*WHAT YOU HAVE TO DO*
Only the lines that contain the string "cases" belong in the answer; pull them from the records.

*GIVEN ENTRIES*

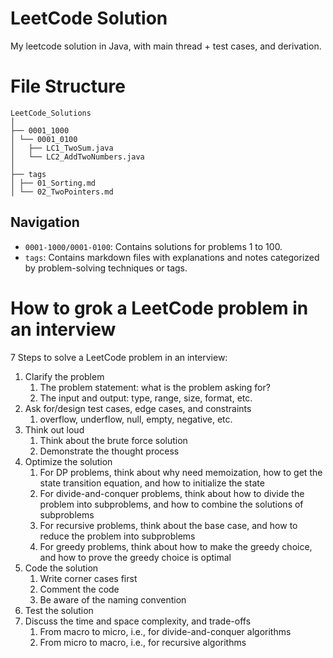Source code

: # LeetCode Solution

My leetcode solution in Java, with main thread + test cases, and derivation.

# File Structure

```
LeetCode_Solutions
│
├── 0001_1000
│ └── 0001_0100
│   ├── LC1_TwoSum.java
│   └── LC2_AddTwoNumbers.java
│
├── tags
│ ├── 01_Sorting.md
│ └── 02_TwoPointers.md
```

## Navigation

- `0001-1000/0001-0100`: Contains solutions for problems 1 to 100.
- `tags`: Contains markdown files with explanations and notes categorized by problem-solving techniques or tags.

# How to grok a LeetCode problem in an interview
7 Steps to solve a LeetCode problem in an interview:
1. Clarify the problem
   1. The problem statement: what is the problem asking for?
   2. The input and output: type, range, size, format, etc.
2. Ask for/design test cases, edge cases, and constraints
   1. overflow, underflow, null, empty, negative, etc.
3. Think out loud
   1. Think about the brute force solution
   2. Demonstrate the thought process
4. Optimize the solution
   1. For DP problems, think about why need memoization, how to get the state transition equation, and how to initialize the state
   2. For divide-and-conquer problems, think about how to divide the problem into subproblems, and how to combine the solutions of subproblems
   3. For recursive problems, think about the base case, and how to reduce the problem into subproblems
   4. For greedy problems, think about how to make the greedy choice, and how to prove the greedy choice is optimal
5. Code the solution
   1. Write corner cases first
   2. Comment the code
   3. Be aware of the naming convention
6. Test the solution
7. Discuss the time and space complexity, and trade-offs
   1. From macro to micro, i.e., for divide-and-conquer algorithms
   2. From micro to macro, i.e., for recursive algorithms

*ANSWER FOR THIS EXERCISE*
My leetcode solution in Java, with main thread + test cases, and derivation.
2. Ask for/design test cases, edge cases, and constraints
   1. Write corner cases first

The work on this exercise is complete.